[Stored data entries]

>>

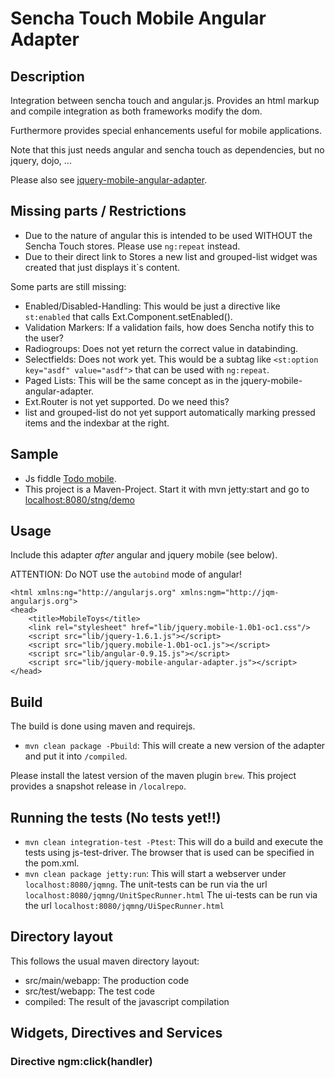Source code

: Sencha Touch Mobile Angular Adapter
=====================

Description
-------------

Integration between sencha touch and angular.js. Provides an html markup and compile integration as both
frameworks modify the dom.

Furthermore provides special enhancements useful for mobile applications.

Note that this just needs angular and sencha touch as dependencies, but no jquery, dojo, ...

Please also see [jquery-mobile-angular-adapter](https://github.com/tigbro/jquery-mobile-angular-adapter).

Missing parts / Restrictions
------------
- Due to the nature of angular this is intended to be used WITHOUT the Sencha Touch stores.
  Please use `ng:repeat` instead.
- Due to their direct link to Stores a new list and grouped-list widget was created that just displays
  it`s content.

Some parts are still missing:

- Enabled/Disabled-Handling: This would be just a directive like `st:enabled` that calls Ext.Component.setEnabled().
- Validation Markers: If a validation fails, how does Sencha notify this to the user?
- Radiogroups: Does not yet return the correct value in databinding.
- Selectfields: Does not work yet. This would be a subtag like `<st:option key="asdf" value="asdf">`
  that can be used with `ng:repeat`.
- Paged Lists: This will be the same concept as in the jquery-mobile-angular-adapter.
- Ext.Router is not yet supported. Do we need this?
- list and grouped-list do not yet support automatically marking pressed items and the indexbar at the right.

Sample
------------
- Js fiddle [Todo mobile](http://jsfiddle.net/Du2DY/3/).
- This project is a Maven-Project. Start it with mvn jetty:start and go to [localhost:8080/stng/demo](localhost:8080/stng/demo)


Usage
---------

Include this adapter _after_ angular and jquery mobile (see below).

ATTENTION: Do NOT use the `autobind` mode of angular!


    <html xmlns:ng="http://angularjs.org" xmlns:ngm="http://jqm-angularjs.org">
    <head>
        <title>MobileToys</title>
        <link rel="stylesheet" href="lib/jquery.mobile-1.0b1-oc1.css"/>
        <script src="lib/jquery-1.6.1.js"></script>
        <script src="lib/jquery.mobile-1.0b1-oc1.js"></script>
        <script src="lib/angular-0.9.15.js"></script>
        <script src="lib/jquery-mobile-angular-adapter.js"></script>
    </head>


Build
--------------------------
The build is done using maven and requirejs.

- `mvn clean package -Pbuild`: This will create a new version of the adapter and put it into `/compiled`.

Please install the latest version of the maven plugin `brew`. This project provides a
snapshot release in `/localrepo`.

Running the tests (No tests yet!!)
-------------------

- `mvn clean integration-test -Ptest`: This will do a build and execute the tests using js-test-driver.
  The browser that is used can be specified in the pom.xml.
- `mvn clean package jetty:run`: This will start a webserver under `localhost:8080/jqmng`.
  The unit-tests can be run via the url `localhost:8080/jqmng/UnitSpecRunner.html`
  The ui-tests can be run via the url `localhost:8080/jqmng/UiSpecRunner.html`

Directory layout
-------------------
This follows the usual maven directory layout:

- src/main/webapp: The production code
- src/test/webapp: The test code
- compiled: The result of the javascript compilation


Widgets, Directives and Services
-----------

### Directive ngm:click(handler)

<<

### Exercise brief
Output the records above exactly, omitting the pictures.

### Reply
Source code

: Sencha Touch Mobile Angular Adapter
=====================

Description
-------------

Integration between sencha touch and angular.js. Provides an html markup and compile integration as both
frameworks modify the dom.

Furthermore provides special enhancements useful for mobile applications.

Note that this just needs angular and sencha touch as dependencies, but no jquery, dojo, ...

Please also see [jquery-mobile-angular-adapter](https://github.com/tigbro/jquery-mobile-angular-adapter).

Missing parts / Restrictions
------------
- Due to the nature of angular this is intended to be used WITHOUT the Sencha Touch stores.
  Please use `ng:repeat` instead.
- Due to their direct link to Stores a new list and grouped-list widget was created that just displays
  it`s content.

Some parts are still missing:

- Enabled/Disabled-Handling: This would be just a directive like `st:enabled` that calls Ext.Component.setEnabled().
- Validation Markers: If a validation fails, how does Sencha notify this to the user?
- Radiogroups: Does not yet return the correct value in databinding.
- Selectfields: Does not work yet. This would be a subtag like `<st:option key="asdf" value="asdf">`
  that can be used with `ng:repeat`.
- Paged Lists: This will be the same concept as in the jquery-mobile-angular-adapter.
- Ext.Router is not yet supported. Do we need this?
- list and grouped-list do not yet support automatically marking pressed items and the indexbar at the right.

Sample
------------
- Js fiddle [Todo mobile](http://jsfiddle.net/Du2DY/3/).
- This project is a Maven-Project. Start it with mvn jetty:start and go to [localhost:8080/stng/demo](localhost:8080/stng/demo)


Usage
---------

Include this adapter _after_ angular and jquery mobile (see below).

ATTENTION: Do NOT use the `autobind` mode of angular!


    <html xmlns:ng="http://angularjs.org" xmlns:ngm="http://jqm-angularjs.org">
    <head>
        <title>MobileToys</title>
        <link rel="stylesheet" href="lib/jquery.mobile-1.0b1-oc1.css"/>
        <script src="lib/jquery-1.6.1.js"></script>
        <script src="lib/jquery.mobile-1.0b1-oc1.js"></script>
        <script src="lib/angular-0.9.15.js"></script>
        <script src="lib/jquery-mobile-angular-adapter.js"></script>
    </head>


Build
--------------------------
The build is done using maven and requirejs.

- `mvn clean package -Pbuild`: This will create a new version of the adapter and put it into `/compiled`.

Please install the latest version of the maven plugin `brew`. This project provides a
snapshot release in `/localrepo`.

Running the tests (No tests yet!!)
-------------------

- `mvn clean integration-test -Ptest`: This will do a build and execute the tests using js-test-driver.
  The browser that is used can be specified in the pom.xml.
- `mvn clean package jetty:run`: This will start a webserver under `localhost:8080/jqmng`.
  The unit-tests can be run via the url `localhost:8080/jqmng/UnitSpecRunner.html`
  The ui-tests can be run via the url `localhost:8080/jqmng/UiSpecRunner.html`

Directory layout
-------------------
This follows the usual maven directory layout:

- src/main/webapp: The production code
- src/test/webapp: The test code
- compiled: The result of the javascript compilation


Widgets, Directives and Services
-----------

### Directive ngm:click(handler)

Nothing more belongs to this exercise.